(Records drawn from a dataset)
# # # #
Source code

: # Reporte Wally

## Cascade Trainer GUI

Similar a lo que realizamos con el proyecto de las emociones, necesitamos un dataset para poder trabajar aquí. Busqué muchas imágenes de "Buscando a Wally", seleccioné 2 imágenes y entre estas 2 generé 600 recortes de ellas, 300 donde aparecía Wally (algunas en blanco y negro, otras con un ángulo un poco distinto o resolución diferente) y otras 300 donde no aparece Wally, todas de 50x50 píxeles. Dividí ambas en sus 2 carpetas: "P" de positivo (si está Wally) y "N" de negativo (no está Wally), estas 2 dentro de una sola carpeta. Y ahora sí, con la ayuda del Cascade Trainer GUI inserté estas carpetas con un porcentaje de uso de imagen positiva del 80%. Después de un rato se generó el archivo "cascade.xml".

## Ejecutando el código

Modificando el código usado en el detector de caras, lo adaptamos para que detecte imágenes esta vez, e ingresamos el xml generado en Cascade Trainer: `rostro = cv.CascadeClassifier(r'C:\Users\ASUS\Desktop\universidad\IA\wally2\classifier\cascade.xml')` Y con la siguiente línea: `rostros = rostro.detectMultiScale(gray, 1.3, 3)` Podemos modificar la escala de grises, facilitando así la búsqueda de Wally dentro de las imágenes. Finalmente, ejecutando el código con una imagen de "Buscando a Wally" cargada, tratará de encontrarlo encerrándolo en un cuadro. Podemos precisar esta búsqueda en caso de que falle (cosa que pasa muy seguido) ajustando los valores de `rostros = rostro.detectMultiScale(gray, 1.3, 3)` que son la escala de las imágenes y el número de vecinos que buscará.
# # # #
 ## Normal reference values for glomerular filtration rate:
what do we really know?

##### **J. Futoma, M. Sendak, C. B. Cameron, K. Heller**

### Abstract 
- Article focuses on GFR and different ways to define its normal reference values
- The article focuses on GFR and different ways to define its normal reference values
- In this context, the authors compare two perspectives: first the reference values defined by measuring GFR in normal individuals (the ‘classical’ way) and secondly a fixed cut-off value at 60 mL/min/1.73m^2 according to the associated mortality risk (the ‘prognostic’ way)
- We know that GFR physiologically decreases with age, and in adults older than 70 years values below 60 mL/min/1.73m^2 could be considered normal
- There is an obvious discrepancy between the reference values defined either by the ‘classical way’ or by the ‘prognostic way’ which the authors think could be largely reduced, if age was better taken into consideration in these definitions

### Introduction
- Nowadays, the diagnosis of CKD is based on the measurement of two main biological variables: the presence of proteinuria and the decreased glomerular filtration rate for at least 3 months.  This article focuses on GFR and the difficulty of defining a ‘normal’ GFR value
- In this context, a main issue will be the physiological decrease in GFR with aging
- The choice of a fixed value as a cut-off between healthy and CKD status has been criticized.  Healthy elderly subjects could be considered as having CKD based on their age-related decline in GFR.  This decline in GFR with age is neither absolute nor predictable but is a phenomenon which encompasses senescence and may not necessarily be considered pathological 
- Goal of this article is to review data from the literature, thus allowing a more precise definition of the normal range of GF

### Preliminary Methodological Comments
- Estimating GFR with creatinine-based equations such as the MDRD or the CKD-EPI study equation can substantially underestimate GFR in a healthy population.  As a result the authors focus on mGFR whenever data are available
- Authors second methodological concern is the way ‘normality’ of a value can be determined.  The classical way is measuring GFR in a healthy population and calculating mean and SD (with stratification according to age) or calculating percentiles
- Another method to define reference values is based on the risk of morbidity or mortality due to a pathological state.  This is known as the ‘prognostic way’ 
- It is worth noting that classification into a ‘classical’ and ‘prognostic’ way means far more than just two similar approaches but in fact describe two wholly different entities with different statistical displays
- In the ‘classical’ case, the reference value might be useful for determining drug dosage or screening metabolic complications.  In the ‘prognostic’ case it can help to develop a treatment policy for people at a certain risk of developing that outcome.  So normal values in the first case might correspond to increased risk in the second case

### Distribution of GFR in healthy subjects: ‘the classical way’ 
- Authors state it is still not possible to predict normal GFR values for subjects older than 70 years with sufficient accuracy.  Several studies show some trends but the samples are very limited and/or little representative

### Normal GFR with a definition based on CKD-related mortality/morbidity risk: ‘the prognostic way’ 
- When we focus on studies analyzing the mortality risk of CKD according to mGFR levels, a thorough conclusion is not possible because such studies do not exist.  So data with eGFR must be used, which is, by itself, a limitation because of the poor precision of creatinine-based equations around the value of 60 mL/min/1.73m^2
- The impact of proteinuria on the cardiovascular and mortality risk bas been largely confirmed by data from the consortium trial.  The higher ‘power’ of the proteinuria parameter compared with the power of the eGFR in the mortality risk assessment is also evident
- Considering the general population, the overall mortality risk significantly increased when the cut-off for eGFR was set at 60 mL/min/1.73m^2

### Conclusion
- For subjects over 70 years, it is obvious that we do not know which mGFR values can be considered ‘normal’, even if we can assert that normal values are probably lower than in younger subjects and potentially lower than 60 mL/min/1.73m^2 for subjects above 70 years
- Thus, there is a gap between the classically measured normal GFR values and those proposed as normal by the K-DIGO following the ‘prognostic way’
# # # #
● **Task goal**:
Copy all lines above containing the string "imagen".

● **Written response**:
Similar a lo que realizamos con el proyecto de las emociones, necesitamos un dataset para poder trabajar aquí. Busqué muchas imágenes de "Buscando a Wally", seleccioné 2 imágenes y entre estas 2 generé 600 recortes de ellas, 300 donde aparecía Wally (algunas en blanco y negro, otras con un ángulo un poco distinto o resolución diferente) y otras 300 donde no aparece Wally, todas de 50x50 píxeles. Dividí ambas en sus 2 carpetas: "P" de positivo (si está Wally) y "N" de negativo (no está Wally), estas 2 dentro de una sola carpeta. Y ahora sí, con la ayuda del Cascade Trainer GUI inserté estas carpetas con un porcentaje de uso de imagen positiva del 80%. Después de un rato se generó el archivo "cascade.xml".
Modificando el código usado en el detector de caras, lo adaptamos para que detecte imágenes esta vez, e ingresamos el xml generado en Cascade Trainer: `rostro = cv.CascadeClassifier(r'C:\Users\ASUS\Desktop\universidad\IA\wally2\classifier\cascade.xml')` Y con la siguiente línea: `rostros = rostro.detectMultiScale(gray, 1.3, 3)` Podemos modificar la escala de grises, facilitando así la búsqueda de Wally dentro de las imágenes. Finalmente, ejecutando el código con una imagen de "Buscando a Wally" cargada, tratará de encontrarlo encerrándolo en un cuadro. Podemos precisar esta búsqueda en caso de que falle (cosa que pasa muy seguido) ajustando los valores de `rostros = rostro.detectMultiScale(gray, 1.3, 3)` que son la escala de las imágenes y el número de vecinos que buscará.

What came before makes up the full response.